For most telcos, deploying IPTV is the primary way to stay competitive against cablecos and satellite providers, presenting an opportunity to compete, and win, with advanced triple play services. But the cost of ingesting and transmitting video tops the list of hurdles for telcos to overcome when looking to deliver on IPTV promises. Fortunately, virtual headends can level the triple play playing field for converged video, voice and data services, creating an ideal scenario where rural telcos can deliver triple-play services.
According to a recent report, Multimedia Research Group estimates that global IPTV subscribers will grow to 89.6 million in 2012, triple the number of 2008 subscribers. One key reason for IPTV’s success is that it is an ideal solution for telcos to gain customers for residential and business service offerings.
With the tremendous benefits IPTV brings to the table, including services such as high-definition content, non-linear interactive programming, e-commerce, high-speed data, digital voice, and video- and gaming-on-demand, it’s clear why demand is growing.
But unfortunately, IPTV can sink or save rural telcos competing against intruding cable or satellite carriers. Expensive IPTV headend costs start at $500,000, and can easily escalate to well over $2 million over a five-year period. Initial hardware costs alone can cripple rural telcos, not to mention the considerable operational expenses to keep the service running.
Thankfully, virtual headends offset the cost of IPTV services by amortizing the investment across multiple telco cooperatives. In this scenario, multiple rural telcos share capital, integration, content aggregation and distribution costs to create a single, networked headend. Content is then multicasted throughout the shared network to deliver the needed programming and services for each telco subscriber. Telcos band together through virtual IPTV headends to deliver top-quality triple-play services to subscribers at a fraction of the price.
Technical Considerations
Developing virtual headends requires numerous technology considerations. Among the primary infrastructure concerns, there are four key points that must be taken into consideration:
- The infrastructure must be scalable to share the cost with as many telcos as possible. The network must also be able to add and remove telcos as needed. The same goes for new programming and service options.
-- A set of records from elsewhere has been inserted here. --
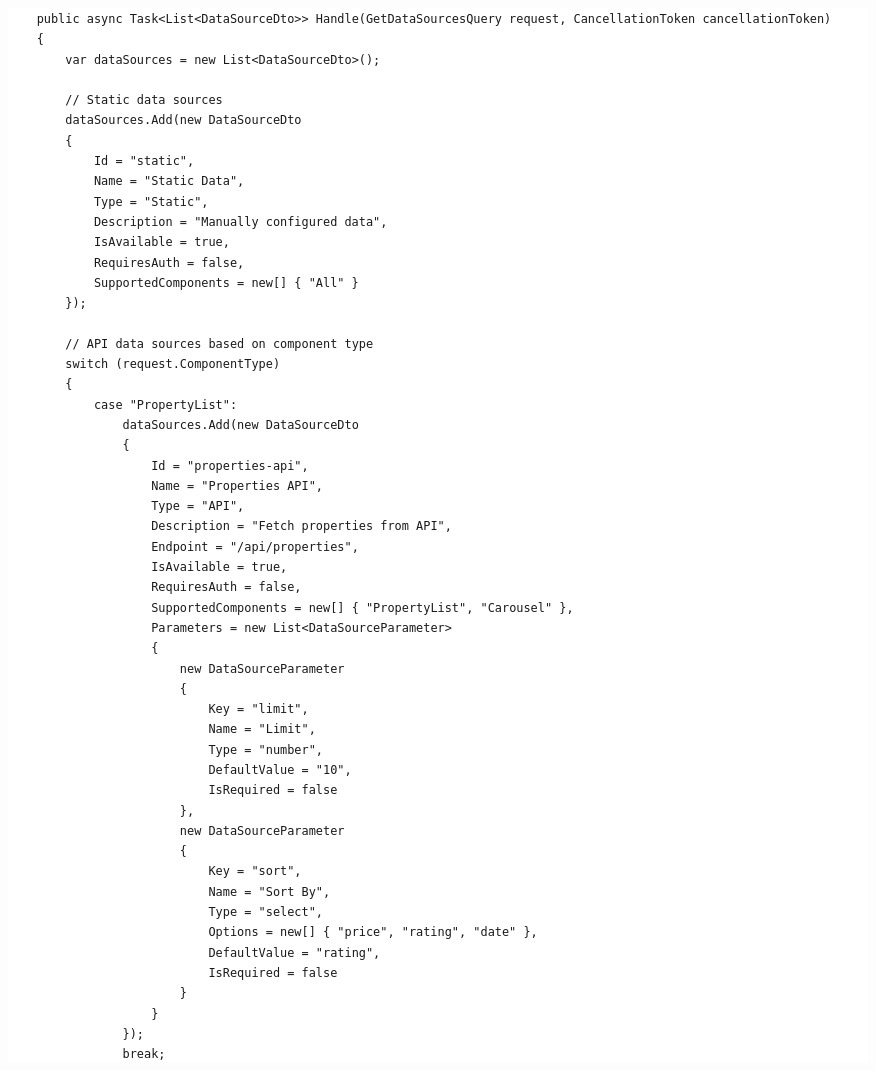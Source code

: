         public async Task<List<DataSourceDto>> Handle(GetDataSourcesQuery request, CancellationToken cancellationToken)
        {
            var dataSources = new List<DataSourceDto>();

            // Static data sources
            dataSources.Add(new DataSourceDto
            {
                Id = "static",
                Name = "Static Data",
                Type = "Static",
                Description = "Manually configured data",
                IsAvailable = true,
                RequiresAuth = false,
                SupportedComponents = new[] { "All" }
            });

            // API data sources based on component type
            switch (request.ComponentType)
            {
                case "PropertyList":
                    dataSources.Add(new DataSourceDto
                    {
                        Id = "properties-api",
                        Name = "Properties API",
                        Type = "API",
                        Description = "Fetch properties from API",
                        Endpoint = "/api/properties",
                        IsAvailable = true,
                        RequiresAuth = false,
                        SupportedComponents = new[] { "PropertyList", "Carousel" },
                        Parameters = new List<DataSourceParameter>
                        {
                            new DataSourceParameter
                            {
                                Key = "limit",
                                Name = "Limit",
                                Type = "number",
                                DefaultValue = "10",
                                IsRequired = false
                            },
                            new DataSourceParameter
                            {
                                Key = "sort",
                                Name = "Sort By",
                                Type = "select",
                                Options = new[] { "price", "rating", "date" },
                                DefaultValue = "rating",
                                IsRequired = false
                            }
                        }
                    });
                    break;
- Quality of Service (QoS) reliability is critical. The telco must guarantee a consistent high-level of video quality delivered to the subscriber. It is important that the signal be delivered in a predictable and easily-monitored manner.
- Video transport must be highly efficient to preserve the business case of IPTV virtual headends. Distribution costs need to be minimized by optimizing bandwidth utilization.
- The transport network must be highly available. Protections and reliability mechanisms are needed to preserve delivery uptime.